In August 2011, in Ulan-Ude, Russia, Kim Jong-il and Dmitry Medvedev launched two large projects: a gas pipeline joining Russia and South Korea via the DPRK and the refurbishment of the railroad track between the Russian border and the Rason Special Economic Zone, in North Korea, so as to, one day, be able to join the railroad networks of the North and the South with the trans-Siberian. Such a link would reduce the merchandise delivery time by half between the peninsula and Europe via the Suez Canal.

Because of Seoul’s reluctance, the gas pipeline project was put on hold. But the refurbishment of 54 kilometers of railroad was completed in September 2013 that will allow Russia to use Rason, an ice-free port in winter, as a container terminal in order to relieve the congested Vladivostok terminal.

Risks of patience

The cooperation between the two countries has been reinforced in recent months: in April, Russia cancelled 90% of the North Korean debt ($10.9 billion) which had accumulated during the Soviet era; and the two countries decided to use rubles for their bilateral exchanges, allowing the DPRK to reduce its dependency on the dollar. The exchanges between North Korea and Russia, for now quite low ($100 million in 2013), could reach $1 billion by 2020.
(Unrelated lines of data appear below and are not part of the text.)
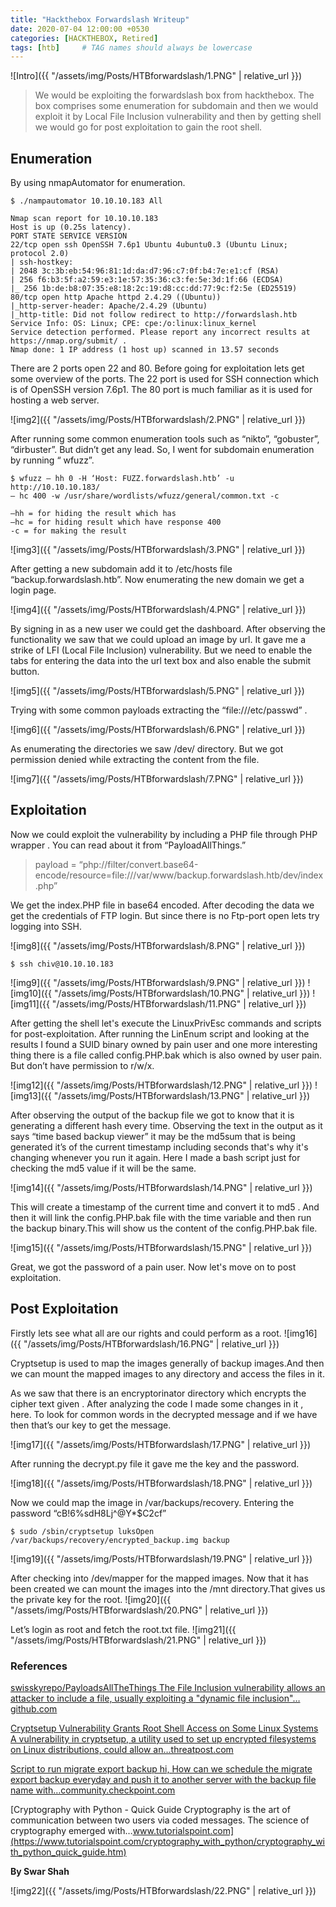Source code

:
 ```yaml
---
title: "Hackthebox Forwardslash Writeup"
date: 2020-07-04 12:00:00 +0530
categories: [HACKTHEBOX, Retired]
tags: [htb]     # TAG names should always be lowercase
---
```

![Intro]({{ "/assets/img/Posts/HTBforwardslash/1.PNG" | relative_url }})

>We would be exploiting the forwardslash box from hackthebox. The box comprises some enumeration for subdomain and then we would exploit it by Local File Inclusion vulnerability and then by getting shell we would go for post exploitation to gain the root shell. 

## Enumeration
By using nmapAutomator for enumeration. 

```console
$ ./nampautomator 10.10.10.183 All

Nmap scan report for 10.10.10.183
Host is up (0.25s latency).
PORT STATE SERVICE VERSION
22/tcp open ssh OpenSSH 7.6p1 Ubuntu 4ubuntu0.3 (Ubuntu Linux; protocol 2.0)
| ssh-hostkey: 
| 2048 3c:3b:eb:54:96:81:1d:da:d7:96:c7:0f:b4:7e:e1:cf (RSA)
| 256 f6:b3:5f:a2:59:e3:1e:57:35:36:c3:fe:5e:3d:1f:66 (ECDSA)
|_ 256 1b:de:b8:07:35:e8:18:2c:19:d8:cc:dd:77:9c:f2:5e (ED25519)
80/tcp open http Apache httpd 2.4.29 ((Ubuntu))
|_http-server-header: Apache/2.4.29 (Ubuntu)
|_http-title: Did not follow redirect to http://forwardslash.htb
Service Info: OS: Linux; CPE: cpe:/o:linux:linux_kernel
Service detection performed. Please report any incorrect results at https://nmap.org/submit/ .
Nmap done: 1 IP address (1 host up) scanned in 13.57 seconds

```
There are 2 ports open 22 and 80. Before going for exploitation lets get some overview of the ports. The 22 port is used for SSH connection which is of OpenSSH version 7.6p1. The 80 port is much familiar as it is used for hosting a web server. 

![img2]({{ "/assets/img/Posts/HTBforwardslash/2.PNG" | relative_url }})

After running some common enumeration tools such as “nikto”, “gobuster”, “dirbuster”. But didn’t get any lead. So, I went for subdomain enumeration by running “ wfuzz”.

```console
$ wfuzz — hh 0 -H ‘Host: FUZZ.forwardslash.htb’ -u http://10.10.10.183/ 
— hc 400 -w /usr/share/wordlists/wfuzz/general/common.txt -c

–hh = for hiding the result which has 
–hc = for hiding result which have response 400
-c = for making the result 
```
![img3]({{ "/assets/img/Posts/HTBforwardslash/3.PNG" | relative_url }})

After getting a new subdomain add it to /etc/hosts file “backup.forwardslash.htb”. Now enumerating the new domain we get a login page. 

![img4]({{ "/assets/img/Posts/HTBforwardslash/4.PNG" | relative_url }})

By signing in as a new user we could get the dashboard. After observing the functionality we saw that we could upload an image by url. It gave me a strike of LFI (Local File Inclusion) vulnerability. But we need to enable the tabs for entering the data into the url text box and also enable the submit button.

![img5]({{ "/assets/img/Posts/HTBforwardslash/5.PNG" | relative_url }})

Trying with some common payloads extracting the “file:///etc/passwd” . 

![img6]({{ "/assets/img/Posts/HTBforwardslash/6.PNG" | relative_url }})

As enumerating the directories we saw /dev/ directory. But we got permission denied while extracting the content from the file.

![img7]({{ "/assets/img/Posts/HTBforwardslash/7.PNG" | relative_url }})

## Exploitation

Now we could exploit the vulnerability by including a PHP file through PHP wrapper . You can read about it from “PayloadAllThings.”

>payload = “php://filter/convert.base64-encode/resource=file:///var/www/backup.forwardslash.htb/dev/index.php”

We get the index.PHP file in base64 encoded. After decoding the data we get the credentials of FTP login. But since there is no Ftp-port open lets try logging into SSH. 

![img8]({{ "/assets/img/Posts/HTBforwardslash/8.PNG" | relative_url }})

```console
$ ssh chiv@10.10.10.183
```
![img9]({{ "/assets/img/Posts/HTBforwardslash/9.PNG" | relative_url }})
![img10]({{ "/assets/img/Posts/HTBforwardslash/10.PNG" | relative_url }})
![img11]({{ "/assets/img/Posts/HTBforwardslash/11.PNG" | relative_url }})


After getting the shell let's execute the LinuxPrivEsc commands and scripts for post-exploitation. After running the LinEnum script and looking at the results I found a SUID binary owned by pain user and one more interesting thing there is a file called config.PHP.bak which is also owned by user pain. But don’t have permission to r/w/x.

![img12]({{ "/assets/img/Posts/HTBforwardslash/12.PNG" | relative_url }})
![img13]({{ "/assets/img/Posts/HTBforwardslash/13.PNG" | relative_url }})

After observing the output of the backup file we got to know that it is generating a different hash every time. Observing the text in the output as it says “time based backup viewer” it may be the md5sum that is being generated it’s of the current timestamp including seconds that's why it's changing whenever you run it again. Here I made a bash script just for checking the md5 value if it will be the same.

![img14]({{ "/assets/img/Posts/HTBforwardslash/14.PNG" | relative_url }})

This will create a timestamp of the current time and convert it to md5 . And then it will link the config.PHP.bak file with the time variable and then run the backup binary.This will show us the content of the config.PHP.bak file.

![img15]({{ "/assets/img/Posts/HTBforwardslash/15.PNG" | relative_url }})

Great, we got the password of a pain user. Now let's move on to post exploitation.

## Post Exploitation

Firstly lets see what all are our rights and could perform as a root.
![img16]({{ "/assets/img/Posts/HTBforwardslash/16.PNG" | relative_url }})

Cryptsetup is used to map the images generally of backup images.And then we can mount the mapped images to any directory and access the files in it.

As we saw that there is an encryptorinator directory which encrypts the cipher text given . After analyzing the code I made some changes in it , here. To look for common words in the decrypted message and if we have then that’s our key to get the message.

![img17]({{ "/assets/img/Posts/HTBforwardslash/17.PNG" | relative_url }})

After running the decrypt.py file it gave me the key and the password.

![img18]({{ "/assets/img/Posts/HTBforwardslash/18.PNG" | relative_url }})

Now we could map the image in /var/backups/recovery. 
Entering the password “cB!6%sdH8Lj^@Y*$C2cf”

```console
$ sudo /sbin/cryptsetup luksOpen /var/backups/recovery/encrypted_backup.img backup
```
![img19]({{ "/assets/img/Posts/HTBforwardslash/19.PNG" | relative_url }})

After checking into /dev/mapper for the mapped images. Now that it has been created we can mount the images into the /mnt directory.That gives us the private key for the root.
![img20]({{ "/assets/img/Posts/HTBforwardslash/20.PNG" | relative_url }})

Let’s login as root and fetch the root.txt file.
![img21]({{ "/assets/img/Posts/HTBforwardslash/21.PNG" | relative_url }})


### References

[swisskyrepo/PayloadsAllTheThings
The File Inclusion vulnerability allows an attacker to include a file, usually exploiting a "dynamic file inclusion"…github.com](https://github.com/swisskyrepo/PayloadsAllTheThings/tree/master/File%20Inclusion#wrapper-phpfilter)

[Cryptsetup Vulnerability Grants Root Shell Access on Some Linux Systems
A vulnerability in cryptsetup, a utility used to set up encrypted filesystems on Linux distributions, could allow an…threatpost.com](https://threatpost.com/cryptsetup-vulnerability-grants-root-shell-access-on-some-linux-systems/121963/)

[Script to run migrate export backup
hi, How can we schedule the migrate export backup everyday and push it to another server with the backup file name with…community.checkpoint.com](https://community.checkpoint.com/t5/General-Management-Topics/Script-to-run-migrate-export-backup/td-p/23512)

[Cryptography with Python - Quick Guide
Cryptography is the art of communication between two users via coded messages. The science of cryptography emerged with…www.tutorialspoint.com](https://www.tutorialspoint.com/cryptography_with_python/cryptography_with_python_quick_guide.htm)


**By Swar Shah**
<br>

![img22]({{ "/assets/img/Posts/HTBforwardslash/22.PNG" | relative_url }})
In 2013, Russian petrol exports to the DPRK have increased by 58.5% compared to the previous year, for a total of $36 million. Moscow plans to renovate half of the North Korean railroad network (7,000 kilometers) in exchange for access to its mining resources.
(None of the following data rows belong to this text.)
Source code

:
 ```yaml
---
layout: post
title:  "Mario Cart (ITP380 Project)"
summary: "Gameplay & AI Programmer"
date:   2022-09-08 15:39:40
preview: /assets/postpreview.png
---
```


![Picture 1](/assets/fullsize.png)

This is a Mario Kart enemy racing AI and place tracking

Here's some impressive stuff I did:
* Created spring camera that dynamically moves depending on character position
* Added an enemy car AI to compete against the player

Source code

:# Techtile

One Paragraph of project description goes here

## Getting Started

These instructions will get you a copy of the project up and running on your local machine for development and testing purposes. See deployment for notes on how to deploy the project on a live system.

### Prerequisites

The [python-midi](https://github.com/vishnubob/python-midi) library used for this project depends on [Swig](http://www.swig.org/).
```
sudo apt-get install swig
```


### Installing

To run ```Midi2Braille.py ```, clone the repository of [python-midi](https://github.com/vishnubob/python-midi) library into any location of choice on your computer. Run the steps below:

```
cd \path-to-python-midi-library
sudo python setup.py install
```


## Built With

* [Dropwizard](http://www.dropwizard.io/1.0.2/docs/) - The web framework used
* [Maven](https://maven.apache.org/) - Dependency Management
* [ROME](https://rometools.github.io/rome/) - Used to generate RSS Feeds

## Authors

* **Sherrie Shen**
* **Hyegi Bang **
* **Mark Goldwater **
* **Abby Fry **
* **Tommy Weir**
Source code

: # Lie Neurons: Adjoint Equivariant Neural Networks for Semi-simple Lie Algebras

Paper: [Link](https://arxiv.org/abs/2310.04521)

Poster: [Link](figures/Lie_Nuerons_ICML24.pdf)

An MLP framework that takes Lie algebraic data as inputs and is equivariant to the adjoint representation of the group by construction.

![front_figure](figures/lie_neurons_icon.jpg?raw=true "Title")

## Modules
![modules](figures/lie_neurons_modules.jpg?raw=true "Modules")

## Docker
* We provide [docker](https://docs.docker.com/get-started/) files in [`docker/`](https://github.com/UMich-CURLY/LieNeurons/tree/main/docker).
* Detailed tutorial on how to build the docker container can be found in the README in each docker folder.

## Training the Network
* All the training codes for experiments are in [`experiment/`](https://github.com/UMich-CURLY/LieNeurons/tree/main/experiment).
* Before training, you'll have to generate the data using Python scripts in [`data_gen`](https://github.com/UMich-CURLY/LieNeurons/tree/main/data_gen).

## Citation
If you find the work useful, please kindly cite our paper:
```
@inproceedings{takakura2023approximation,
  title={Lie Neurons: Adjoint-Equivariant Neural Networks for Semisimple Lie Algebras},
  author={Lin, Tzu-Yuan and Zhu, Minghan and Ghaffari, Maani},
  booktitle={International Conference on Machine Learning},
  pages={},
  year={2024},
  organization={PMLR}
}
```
The Russians, who have experience working with the North Koreans dating back to the Soviet era, are aware of the difficulties of such a cooperation. Still, they see major potential to be well-placed to reap the benefits before Pyongyang opens up to other countries (South Korea, the U.S., Japan, the EU), notes Alexander Vorontsov, of the Moscow University, on 38 North.
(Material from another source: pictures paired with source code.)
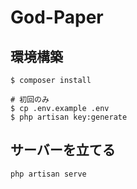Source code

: # God-Paper

## 環境構築

```
$ composer install

# 初回のみ
$ cp .env.example .env
$ php artisan key:generate

```

## サーバーを立てる

`php artisan serve`
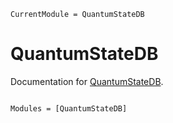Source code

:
 ```@meta
CurrentModule = QuantumStateDB
```

# QuantumStateDB

Documentation for [QuantumStateDB](https://github.com/foldfelis-QO/QuantumStateDB.jl).

```@index
```

```@autodocs
Modules = [QuantumStateDB]
```
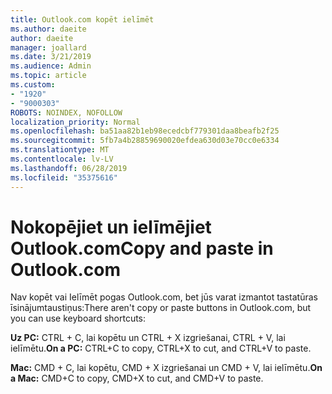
 ```yaml
---
title: Outlook.com kopēt ielīmēt
ms.author: daeite
author: daeite
manager: joallard
ms.date: 3/21/2019
ms.audience: Admin
ms.topic: article
ms.custom:
- "1920"
- "9000303"
ROBOTS: NOINDEX, NOFOLLOW
localization_priority: Normal
ms.openlocfilehash: ba51aa82b1eb98ecedcbf779301daa8beafb2f25
ms.sourcegitcommit: 5fb7a4b28859690020efdea630d03e70cc0e6334
ms.translationtype: MT
ms.contentlocale: lv-LV
ms.lasthandoff: 06/28/2019
ms.locfileid: "35375616"
---
```

# <a name="copy-and-paste-in-outlookcom"></a><span data-ttu-id="fa1de-102">Nokopējiet un ielīmējiet Outlook.com</span><span class="sxs-lookup"><span data-stu-id="fa1de-102">Copy and paste in Outlook.com</span></span>

<span data-ttu-id="fa1de-103">Nav kopēt vai Ielīmēt pogas Outlook.com, bet jūs varat izmantot tastatūras īsinājumtaustiņus:</span><span class="sxs-lookup"><span data-stu-id="fa1de-103">There aren't copy or paste buttons in Outlook.com, but you can use keyboard shortcuts:</span></span>

<span data-ttu-id="fa1de-104">**Uz PC:** CTRL + C, lai kopētu un CTRL + X izgriešanai, CTRL + V, lai ielīmētu.</span><span class="sxs-lookup"><span data-stu-id="fa1de-104">**On a PC:** CTRL+C to copy, CTRL+X to cut, and CTRL+V to paste.</span></span>

<span data-ttu-id="fa1de-105">**Mac:** CMD + C, lai kopētu, CMD + X izgriešanai un CMD + V, lai ielīmētu.</span><span class="sxs-lookup"><span data-stu-id="fa1de-105">**On a Mac:** CMD+C to copy, CMD+X to cut, and CMD+V to paste.</span></span>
For Andreï Lankov, of Kookmin University in Seoul, Russia has neither the desire nor the means to replace China as the singular mentor of the DPRK. But this rapprochement nevertheless introduces a new fluidity in a diplomatic game that has largely been at a stalemate since the U.S. began to pursue what some call a “patience strategy” with North Korea of wait and see.

Now, eyes from Beijing to Washington to the Korean peninsula will also increasingly be on Moscow.